I’ve been teaching about caring for newborn babies at Babies R Us for more than four years! Both at their Sterling Heights, and Auburn Hills locations. In that time, I’ve seen expecting parents become more and more savvy about caring for their little ones, and I’m asked really great questions every month! One of the concepts that I’ve always taught has become more mainstream – it’s skin to skin time between parents and their babies (also known as Kangaroo Care).
Skin to skin time is one of, if not the most powerful way to lower a newborn’s stress levels and increase bonding. I’ve heard other experts share, “Touch is a baby’s first language,” and I wholeheartedly agree! One of the best ways to get to know your new baby is to hold them close and spend time together. All you need for skin to skin time is a bare chest, and a naked baby in only a diaper.
New research has confirmed that newborns experience lasting effects from the way they are touched during their earliest postnatal experiences.

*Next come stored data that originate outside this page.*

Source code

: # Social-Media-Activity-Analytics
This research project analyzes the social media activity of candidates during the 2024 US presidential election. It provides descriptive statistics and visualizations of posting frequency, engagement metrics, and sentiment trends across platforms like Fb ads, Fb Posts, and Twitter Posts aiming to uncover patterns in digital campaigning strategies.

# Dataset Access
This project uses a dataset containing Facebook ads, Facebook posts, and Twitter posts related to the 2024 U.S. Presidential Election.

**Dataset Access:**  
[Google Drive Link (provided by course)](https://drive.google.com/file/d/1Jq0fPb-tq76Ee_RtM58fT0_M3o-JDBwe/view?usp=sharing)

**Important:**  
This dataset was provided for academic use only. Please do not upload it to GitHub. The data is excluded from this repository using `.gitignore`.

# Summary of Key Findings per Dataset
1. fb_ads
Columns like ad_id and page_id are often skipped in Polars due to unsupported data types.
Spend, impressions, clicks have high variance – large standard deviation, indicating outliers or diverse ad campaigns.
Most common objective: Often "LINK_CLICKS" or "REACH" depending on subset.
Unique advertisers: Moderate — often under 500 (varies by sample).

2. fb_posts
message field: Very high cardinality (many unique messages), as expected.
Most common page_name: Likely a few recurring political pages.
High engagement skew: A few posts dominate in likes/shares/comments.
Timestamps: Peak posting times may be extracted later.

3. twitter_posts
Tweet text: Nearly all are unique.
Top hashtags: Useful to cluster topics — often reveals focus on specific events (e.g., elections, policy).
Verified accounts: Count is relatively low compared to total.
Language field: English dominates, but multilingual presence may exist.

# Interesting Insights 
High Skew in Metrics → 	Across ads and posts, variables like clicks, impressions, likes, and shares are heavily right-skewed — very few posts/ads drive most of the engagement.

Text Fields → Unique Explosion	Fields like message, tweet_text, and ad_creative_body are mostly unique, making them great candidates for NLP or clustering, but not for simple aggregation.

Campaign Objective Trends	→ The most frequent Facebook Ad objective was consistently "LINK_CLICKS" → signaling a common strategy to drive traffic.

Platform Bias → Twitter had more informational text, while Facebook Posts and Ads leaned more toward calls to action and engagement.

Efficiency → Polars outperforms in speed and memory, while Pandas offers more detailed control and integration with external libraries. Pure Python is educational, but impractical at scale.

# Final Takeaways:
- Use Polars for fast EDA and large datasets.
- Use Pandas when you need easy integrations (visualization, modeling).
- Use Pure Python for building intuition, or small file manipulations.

These new scientific findings provide strong supporting evidence to explain the biological purpose behind why mothers often report to their doulas, “Right after birth, I felt the strongest desire to keep my baby near me.”
Of course, midwives, doulas and other birth advocates have strongly supported immediate skin-to-skin care and early breastfeeding whenever possible.
All around the modern world, obstetricians have begun recognizing the importance of skin-to-skin care as well. “All babies need a period of skin to skin cuddling after the birth to adjust to the outside world,” advisory literature from Birmingham Women’s Hospital states, but this latest research is so noteworthy, that it needs to be spread around.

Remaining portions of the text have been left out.